Mind The Gap
- Deandra Cutajar
- Aug 4, 2022
- 7 min read
Updated: May 3, 2023
Data scientists aim to build a fantastic model that is reliable, accurate, correct and trusted. Such confidence can only be achieved if the data used by the model is equally reliable, accurate, correct and trusted. In the real world, this is hardly ever (to my knowledge) the case, and most of the data scientists' work revolves around cleaning the data for better quality.
A lot of effort has been put into getting better data quality. The issue arises from various aspects. While a data scientist dreams of having impeccable data quality, the truth remains that we often start working with raw data and work our way to the top. Some companies have even developed pipelines and software applications seeking to alleviate the nuisance of data cleaning so that the data scientist can focus on data science.
Whilst some standard data cleaning methods exist and work wonderfully on specific datasets, one must be mindful of the technique utilised for the data at hand. In this article, I will demonstrate a few reasons why and some of the ways I go around it.

Figure 1: Illustration by Geoff Sence
Missing data describes the event when no observation is available for that dataset.
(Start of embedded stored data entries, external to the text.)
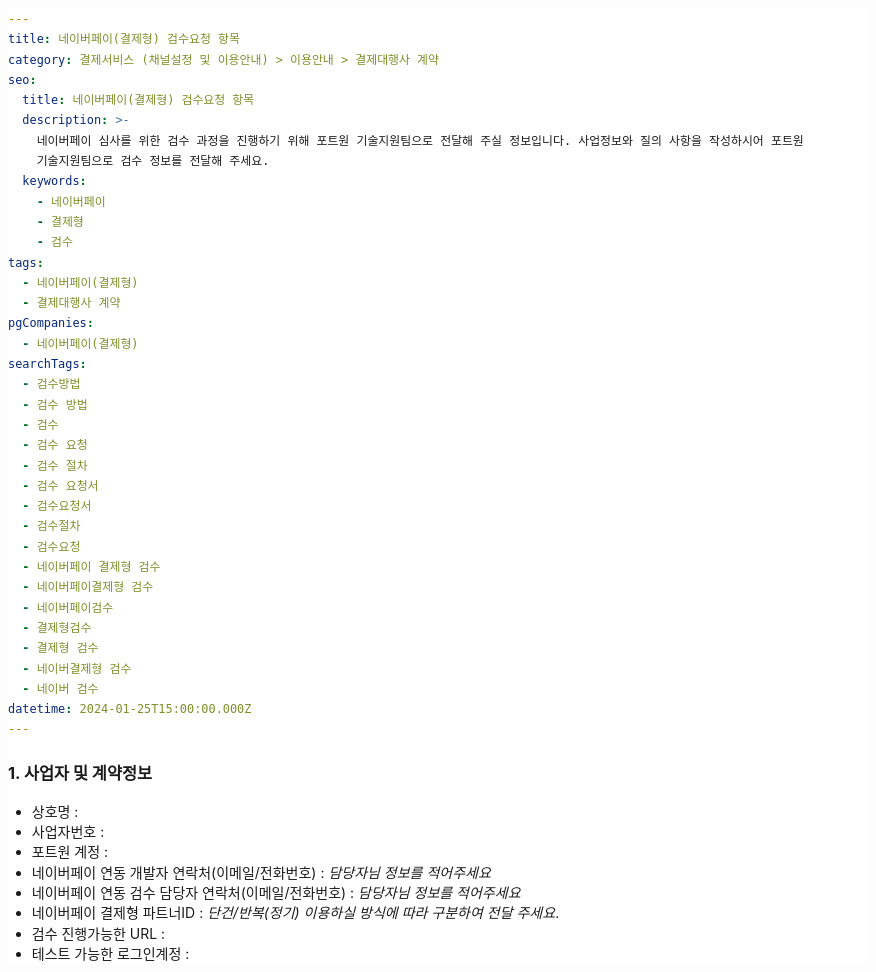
 ```yaml
---
title: 네이버페이(결제형) 검수요청 항목
category: 결제서비스 (채널설정 및 이용안내) > 이용안내 > 결제대행사 계약
seo:
  title: 네이버페이(결제형) 검수요청 항목
  description: >-
    네이버페이 심사를 위한 검수 과정을 진행하기 위해 포트원 기술지원팀으로 전달해 주실 정보입니다. 사업정보와 질의 사항을 작성하시어 포트원
    기술지원팀으로 검수 정보를 전달해 주세요.
  keywords:
    - 네이버페이
    - 결제형
    - 검수
tags:
  - 네이버페이(결제형)
  - 결제대행사 계약
pgCompanies:
  - 네이버페이(결제형)
searchTags:
  - 검수방법
  - 검수 방법
  - 검수
  - 검수 요청
  - 검수 절차
  - 검수 요청서
  - 검수요청서
  - 검수절차
  - 검수요청
  - 네이버페이 결제형 검수
  - 네이버페이결제형 검수
  - 네이버페이검수
  - 결제형검수
  - 결제형 검수
  - 네이버결제형 검수
  - 네이버 검수
datetime: 2024-01-25T15:00:00.000Z
---
```


<Callout content="네이버페이(결제형)은 다른 결제대행사와 다르게 별도의 검수절차가 존재합니다.
검수 진행은 포트원 기술지원팀을 통하여 진행해주셔야 하므로 아래 1번, 2번의 내용을 포트원 기술지원팀(support@portone.io)로 네이버페이 결제형 검수를 요청 주시기 바랍니다.  (3번 내용은 참고) 
참고로 아래(1,2번) 정보는 네이버페이(결제형) 검수 진행시에 네이버페이에서 필수로 요구하는 정보입니다. " />

### **1. 사업자 및 계약정보**

- 상호명 :
- 사업자번호 :
- 포트원 계정 :
- 네이버페이 연동 개발자 연락처(이메일/전화번호) : _담당자님 정보를 적어주세요_
- 네이버페이 연동 검수 담당자 연락처(이메일/전화번호) : _담당자님 정보를 적어주세요_
- 네이버페이 결제형 파트너ID : _단건/반복(정기) 이용하실 방식에 따라 구분하여 전달 주세요_.
- 검수 진행가능한 URL :
- 테스트 가능한 로그인계정 :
It is not erroneous data or anomalous, not even abnormal.
We can infer nothing about the missing data except understanding how and why it is missing.
Once missing data is identified, a data scientist tries to understand whether there is a pattern. For example, suppose I have a data set of peoples' expenses, such as follows:
| | Person A | Person B |
Date | Time | Money Spent (€) | |
18- July | 12:00 | 10.00 | |
19 - July | 12:00 | | 15.00 |
20 - July | 13:00 | | 300.00 |
21 - July | 19:00 | 30.00 | |
23 - July | 11:00 | 120.00 | 120.00 |
Table 1: A dataset about two individuals' expenses.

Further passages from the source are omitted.